Copy each line of the records below that has "drivers" in it.

▶ **Data for analysis**:
- - -

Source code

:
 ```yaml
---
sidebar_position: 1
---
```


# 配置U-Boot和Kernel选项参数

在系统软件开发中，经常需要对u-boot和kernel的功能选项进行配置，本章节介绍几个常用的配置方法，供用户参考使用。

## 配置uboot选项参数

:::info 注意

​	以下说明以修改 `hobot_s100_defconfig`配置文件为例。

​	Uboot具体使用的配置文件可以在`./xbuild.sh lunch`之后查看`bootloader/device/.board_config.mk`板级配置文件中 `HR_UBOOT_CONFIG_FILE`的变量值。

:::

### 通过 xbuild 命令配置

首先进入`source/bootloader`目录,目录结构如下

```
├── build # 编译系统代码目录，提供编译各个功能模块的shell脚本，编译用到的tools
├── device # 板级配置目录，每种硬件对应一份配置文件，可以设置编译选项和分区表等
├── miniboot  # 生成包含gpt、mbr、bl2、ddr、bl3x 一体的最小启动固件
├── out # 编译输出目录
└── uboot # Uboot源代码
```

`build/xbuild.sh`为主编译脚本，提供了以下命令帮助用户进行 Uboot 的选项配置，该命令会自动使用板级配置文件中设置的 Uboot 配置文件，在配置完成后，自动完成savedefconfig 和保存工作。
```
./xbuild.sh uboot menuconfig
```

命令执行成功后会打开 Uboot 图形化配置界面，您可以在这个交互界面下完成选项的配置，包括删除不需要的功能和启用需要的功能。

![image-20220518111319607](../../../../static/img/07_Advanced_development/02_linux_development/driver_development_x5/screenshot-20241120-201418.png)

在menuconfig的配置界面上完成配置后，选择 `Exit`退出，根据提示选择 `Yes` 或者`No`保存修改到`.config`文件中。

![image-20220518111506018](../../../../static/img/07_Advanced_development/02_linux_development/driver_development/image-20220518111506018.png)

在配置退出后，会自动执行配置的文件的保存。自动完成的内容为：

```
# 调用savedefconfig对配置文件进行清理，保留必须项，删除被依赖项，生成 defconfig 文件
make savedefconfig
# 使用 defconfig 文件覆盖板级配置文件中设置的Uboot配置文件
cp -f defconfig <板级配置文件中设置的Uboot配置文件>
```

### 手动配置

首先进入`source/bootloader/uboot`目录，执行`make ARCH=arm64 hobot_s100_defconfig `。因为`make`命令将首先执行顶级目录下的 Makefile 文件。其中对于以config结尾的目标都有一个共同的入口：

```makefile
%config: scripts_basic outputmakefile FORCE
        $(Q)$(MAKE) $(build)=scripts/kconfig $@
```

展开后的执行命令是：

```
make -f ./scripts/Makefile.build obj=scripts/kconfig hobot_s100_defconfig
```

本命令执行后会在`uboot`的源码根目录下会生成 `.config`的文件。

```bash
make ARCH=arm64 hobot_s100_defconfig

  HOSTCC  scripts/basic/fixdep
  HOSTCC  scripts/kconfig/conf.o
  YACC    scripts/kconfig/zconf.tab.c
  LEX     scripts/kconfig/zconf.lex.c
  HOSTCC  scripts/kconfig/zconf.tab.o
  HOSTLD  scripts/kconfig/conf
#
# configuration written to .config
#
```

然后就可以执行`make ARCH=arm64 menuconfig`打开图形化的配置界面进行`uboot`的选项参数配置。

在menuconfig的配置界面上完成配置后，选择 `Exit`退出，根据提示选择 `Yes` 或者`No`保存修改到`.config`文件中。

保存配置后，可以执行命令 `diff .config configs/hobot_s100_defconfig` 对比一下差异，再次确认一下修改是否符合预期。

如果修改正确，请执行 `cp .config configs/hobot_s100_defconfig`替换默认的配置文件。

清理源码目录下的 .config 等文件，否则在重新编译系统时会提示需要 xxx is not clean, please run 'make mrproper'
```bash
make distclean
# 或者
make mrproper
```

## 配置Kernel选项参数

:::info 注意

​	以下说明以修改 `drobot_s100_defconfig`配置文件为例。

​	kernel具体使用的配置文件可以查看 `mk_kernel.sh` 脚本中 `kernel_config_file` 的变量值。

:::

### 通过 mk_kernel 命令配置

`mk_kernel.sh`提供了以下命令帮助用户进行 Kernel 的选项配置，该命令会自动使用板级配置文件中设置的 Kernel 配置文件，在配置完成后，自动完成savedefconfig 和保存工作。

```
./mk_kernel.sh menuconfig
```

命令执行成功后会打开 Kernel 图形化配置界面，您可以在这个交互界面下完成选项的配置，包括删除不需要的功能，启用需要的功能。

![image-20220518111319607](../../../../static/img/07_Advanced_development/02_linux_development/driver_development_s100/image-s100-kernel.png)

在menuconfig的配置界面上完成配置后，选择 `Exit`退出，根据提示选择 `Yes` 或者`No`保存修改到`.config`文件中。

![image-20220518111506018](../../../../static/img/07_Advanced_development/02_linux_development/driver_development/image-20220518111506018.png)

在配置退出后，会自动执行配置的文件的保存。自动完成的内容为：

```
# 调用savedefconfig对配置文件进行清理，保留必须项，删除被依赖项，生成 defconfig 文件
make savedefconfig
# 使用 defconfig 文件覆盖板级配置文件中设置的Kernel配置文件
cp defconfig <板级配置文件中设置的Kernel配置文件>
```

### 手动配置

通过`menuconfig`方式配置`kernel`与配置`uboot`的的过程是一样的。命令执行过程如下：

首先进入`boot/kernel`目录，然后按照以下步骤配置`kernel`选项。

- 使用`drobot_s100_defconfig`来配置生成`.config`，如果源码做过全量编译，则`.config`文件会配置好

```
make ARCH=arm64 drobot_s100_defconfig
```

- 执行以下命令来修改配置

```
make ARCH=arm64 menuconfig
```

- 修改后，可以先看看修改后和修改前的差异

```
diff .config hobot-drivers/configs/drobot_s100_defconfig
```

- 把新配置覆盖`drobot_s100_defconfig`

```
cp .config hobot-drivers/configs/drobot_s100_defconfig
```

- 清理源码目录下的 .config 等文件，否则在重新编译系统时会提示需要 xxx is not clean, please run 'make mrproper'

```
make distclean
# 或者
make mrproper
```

- - -

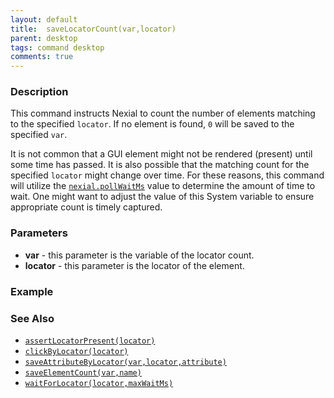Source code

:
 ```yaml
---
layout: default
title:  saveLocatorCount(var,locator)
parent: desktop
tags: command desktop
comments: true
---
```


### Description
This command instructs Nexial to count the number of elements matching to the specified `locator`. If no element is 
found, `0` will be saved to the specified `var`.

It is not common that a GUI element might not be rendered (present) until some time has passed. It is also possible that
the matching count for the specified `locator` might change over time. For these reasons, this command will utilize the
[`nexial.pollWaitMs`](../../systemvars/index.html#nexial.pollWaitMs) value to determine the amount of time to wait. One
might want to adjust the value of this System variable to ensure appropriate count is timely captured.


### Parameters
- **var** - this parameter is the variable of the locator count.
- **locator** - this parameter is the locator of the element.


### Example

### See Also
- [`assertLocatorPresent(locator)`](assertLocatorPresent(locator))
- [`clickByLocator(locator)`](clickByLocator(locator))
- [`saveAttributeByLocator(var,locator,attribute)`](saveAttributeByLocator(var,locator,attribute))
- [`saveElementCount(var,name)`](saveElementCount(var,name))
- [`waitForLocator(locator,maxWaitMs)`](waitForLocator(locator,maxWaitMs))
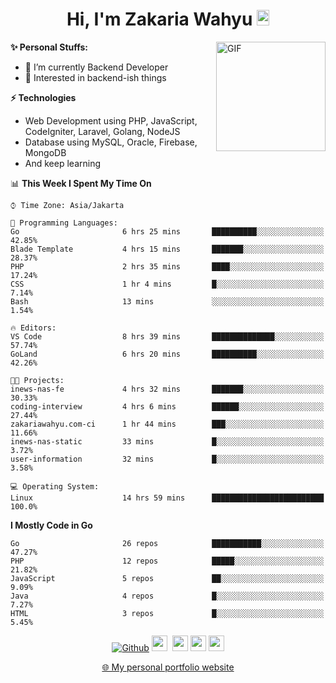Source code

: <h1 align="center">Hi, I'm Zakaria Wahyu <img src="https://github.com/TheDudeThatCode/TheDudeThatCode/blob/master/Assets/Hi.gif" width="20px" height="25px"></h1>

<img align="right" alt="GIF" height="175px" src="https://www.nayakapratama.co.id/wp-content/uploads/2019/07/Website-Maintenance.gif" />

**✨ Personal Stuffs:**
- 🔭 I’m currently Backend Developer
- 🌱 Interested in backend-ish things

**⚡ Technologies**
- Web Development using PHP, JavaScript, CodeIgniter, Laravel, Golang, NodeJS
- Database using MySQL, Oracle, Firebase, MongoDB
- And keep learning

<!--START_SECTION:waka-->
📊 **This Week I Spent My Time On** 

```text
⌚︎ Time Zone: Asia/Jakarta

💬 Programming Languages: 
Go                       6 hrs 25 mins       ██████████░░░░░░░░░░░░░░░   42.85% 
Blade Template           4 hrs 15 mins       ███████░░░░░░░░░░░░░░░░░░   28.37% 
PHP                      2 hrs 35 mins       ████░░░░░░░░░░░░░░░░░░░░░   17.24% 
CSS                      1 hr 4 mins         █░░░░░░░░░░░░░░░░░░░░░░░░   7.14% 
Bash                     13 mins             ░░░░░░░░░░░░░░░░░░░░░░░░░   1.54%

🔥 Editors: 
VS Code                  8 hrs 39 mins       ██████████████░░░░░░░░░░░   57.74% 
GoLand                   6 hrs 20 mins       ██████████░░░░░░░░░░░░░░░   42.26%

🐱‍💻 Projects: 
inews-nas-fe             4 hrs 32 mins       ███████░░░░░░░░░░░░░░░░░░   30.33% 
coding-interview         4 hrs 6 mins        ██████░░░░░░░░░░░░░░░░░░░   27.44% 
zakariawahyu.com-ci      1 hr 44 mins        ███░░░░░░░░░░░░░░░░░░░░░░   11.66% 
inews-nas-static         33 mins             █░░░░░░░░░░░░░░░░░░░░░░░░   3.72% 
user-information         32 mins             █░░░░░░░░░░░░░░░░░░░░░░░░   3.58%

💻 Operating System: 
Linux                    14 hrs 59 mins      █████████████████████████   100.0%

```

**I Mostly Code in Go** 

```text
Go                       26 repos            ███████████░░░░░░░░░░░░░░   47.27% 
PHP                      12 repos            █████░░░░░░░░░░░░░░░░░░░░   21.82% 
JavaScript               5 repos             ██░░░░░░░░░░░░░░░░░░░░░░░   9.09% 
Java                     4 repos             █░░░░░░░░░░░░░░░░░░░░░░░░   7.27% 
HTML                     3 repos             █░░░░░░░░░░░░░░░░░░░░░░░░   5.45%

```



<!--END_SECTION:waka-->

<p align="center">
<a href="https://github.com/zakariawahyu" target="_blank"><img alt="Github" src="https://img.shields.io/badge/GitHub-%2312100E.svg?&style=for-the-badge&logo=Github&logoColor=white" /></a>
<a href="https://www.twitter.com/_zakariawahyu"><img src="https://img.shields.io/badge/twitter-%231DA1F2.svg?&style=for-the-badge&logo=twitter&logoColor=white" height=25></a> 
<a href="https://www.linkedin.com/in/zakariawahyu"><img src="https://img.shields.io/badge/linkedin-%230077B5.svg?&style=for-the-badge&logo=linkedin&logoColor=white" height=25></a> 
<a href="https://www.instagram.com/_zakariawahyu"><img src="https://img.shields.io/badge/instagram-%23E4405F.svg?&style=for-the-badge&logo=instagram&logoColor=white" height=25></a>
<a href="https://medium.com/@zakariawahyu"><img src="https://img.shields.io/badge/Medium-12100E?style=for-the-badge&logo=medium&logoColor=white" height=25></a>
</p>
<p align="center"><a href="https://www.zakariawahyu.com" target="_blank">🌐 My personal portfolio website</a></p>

- - -

▶ **Solution**:
diff .config hobot-drivers/configs/drobot_s100_defconfig
cp .config hobot-drivers/configs/drobot_s100_defconfig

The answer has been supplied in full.